Task instructions »
Search the data for the word "Gift". Reproduce every line where it is found.

[[ Material to process, beginning ]]

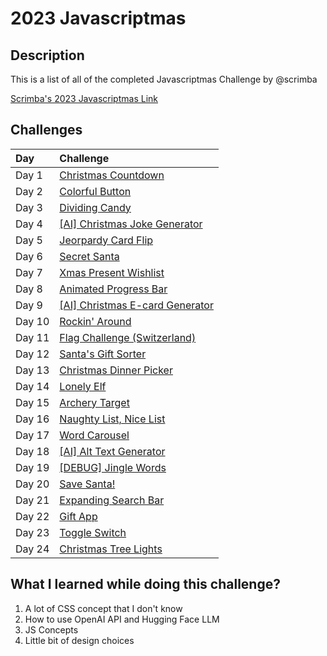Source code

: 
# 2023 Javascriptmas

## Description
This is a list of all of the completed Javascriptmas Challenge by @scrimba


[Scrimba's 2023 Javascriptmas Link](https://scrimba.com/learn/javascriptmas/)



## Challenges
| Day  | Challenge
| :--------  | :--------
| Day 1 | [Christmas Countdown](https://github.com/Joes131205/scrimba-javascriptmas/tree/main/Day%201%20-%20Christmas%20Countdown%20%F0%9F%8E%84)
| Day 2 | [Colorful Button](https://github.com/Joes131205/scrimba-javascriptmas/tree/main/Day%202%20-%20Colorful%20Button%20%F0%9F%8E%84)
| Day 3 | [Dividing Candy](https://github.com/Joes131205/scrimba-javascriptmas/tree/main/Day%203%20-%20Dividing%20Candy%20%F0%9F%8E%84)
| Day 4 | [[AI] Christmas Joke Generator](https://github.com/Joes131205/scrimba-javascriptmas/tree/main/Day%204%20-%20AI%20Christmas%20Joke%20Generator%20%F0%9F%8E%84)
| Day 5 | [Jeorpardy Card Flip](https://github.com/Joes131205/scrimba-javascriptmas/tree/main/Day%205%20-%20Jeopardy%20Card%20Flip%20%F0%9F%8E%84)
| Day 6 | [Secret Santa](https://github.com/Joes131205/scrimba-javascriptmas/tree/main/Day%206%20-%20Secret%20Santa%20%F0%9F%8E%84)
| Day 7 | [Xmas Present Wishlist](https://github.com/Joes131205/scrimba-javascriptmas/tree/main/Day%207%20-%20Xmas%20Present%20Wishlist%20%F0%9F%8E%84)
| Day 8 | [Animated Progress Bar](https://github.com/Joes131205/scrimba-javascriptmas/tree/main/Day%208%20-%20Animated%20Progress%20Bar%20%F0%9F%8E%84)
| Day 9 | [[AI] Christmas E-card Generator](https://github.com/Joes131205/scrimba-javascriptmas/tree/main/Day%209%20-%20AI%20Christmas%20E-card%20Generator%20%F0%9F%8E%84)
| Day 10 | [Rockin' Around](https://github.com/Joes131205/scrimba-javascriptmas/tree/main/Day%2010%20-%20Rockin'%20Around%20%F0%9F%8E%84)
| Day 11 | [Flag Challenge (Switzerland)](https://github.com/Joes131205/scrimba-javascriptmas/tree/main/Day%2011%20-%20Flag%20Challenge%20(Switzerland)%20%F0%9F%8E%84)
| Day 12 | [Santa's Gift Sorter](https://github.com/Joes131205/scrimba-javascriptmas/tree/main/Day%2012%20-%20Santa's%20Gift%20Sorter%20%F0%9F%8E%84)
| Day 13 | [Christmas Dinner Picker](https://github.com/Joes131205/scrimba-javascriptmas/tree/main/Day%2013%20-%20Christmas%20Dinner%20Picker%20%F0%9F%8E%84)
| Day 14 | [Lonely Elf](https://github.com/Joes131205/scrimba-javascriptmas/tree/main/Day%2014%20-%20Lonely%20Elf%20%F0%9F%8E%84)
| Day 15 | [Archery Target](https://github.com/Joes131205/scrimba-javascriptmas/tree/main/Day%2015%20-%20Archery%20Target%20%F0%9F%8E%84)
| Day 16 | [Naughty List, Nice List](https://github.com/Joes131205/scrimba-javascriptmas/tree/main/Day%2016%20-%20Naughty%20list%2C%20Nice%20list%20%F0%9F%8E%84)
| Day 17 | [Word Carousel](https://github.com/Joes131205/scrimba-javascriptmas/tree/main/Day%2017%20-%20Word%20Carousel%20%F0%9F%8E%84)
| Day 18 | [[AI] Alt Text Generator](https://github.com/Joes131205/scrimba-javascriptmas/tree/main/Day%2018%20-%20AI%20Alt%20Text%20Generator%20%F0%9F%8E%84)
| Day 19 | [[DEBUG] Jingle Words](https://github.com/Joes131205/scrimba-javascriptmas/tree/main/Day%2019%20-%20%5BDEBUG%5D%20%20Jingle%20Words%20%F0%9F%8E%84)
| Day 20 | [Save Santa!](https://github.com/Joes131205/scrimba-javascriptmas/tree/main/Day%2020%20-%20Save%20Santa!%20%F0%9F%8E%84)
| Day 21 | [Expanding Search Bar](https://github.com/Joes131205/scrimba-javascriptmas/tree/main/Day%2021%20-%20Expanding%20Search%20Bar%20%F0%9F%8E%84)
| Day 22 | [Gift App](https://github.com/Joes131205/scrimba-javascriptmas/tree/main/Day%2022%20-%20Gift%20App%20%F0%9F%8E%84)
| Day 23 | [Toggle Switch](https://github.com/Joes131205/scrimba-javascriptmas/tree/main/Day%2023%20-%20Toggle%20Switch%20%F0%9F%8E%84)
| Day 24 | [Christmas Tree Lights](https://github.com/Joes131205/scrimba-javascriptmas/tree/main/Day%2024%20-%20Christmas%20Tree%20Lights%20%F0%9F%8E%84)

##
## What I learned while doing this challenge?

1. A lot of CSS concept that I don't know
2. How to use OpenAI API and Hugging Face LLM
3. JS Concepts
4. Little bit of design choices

[[ Material to process, end ]]

Completed task »
| Day 12 | [Santa's Gift Sorter](https://github.com/Joes131205/scrimba-javascriptmas/tree/main/Day%2012%20-%20Santa's%20Gift%20Sorter%20%F0%9F%8E%84)
| Day 22 | [Gift App](https://github.com/Joes131205/scrimba-javascriptmas/tree/main/Day%2022%20-%20Gift%20App%20%F0%9F%8E%84)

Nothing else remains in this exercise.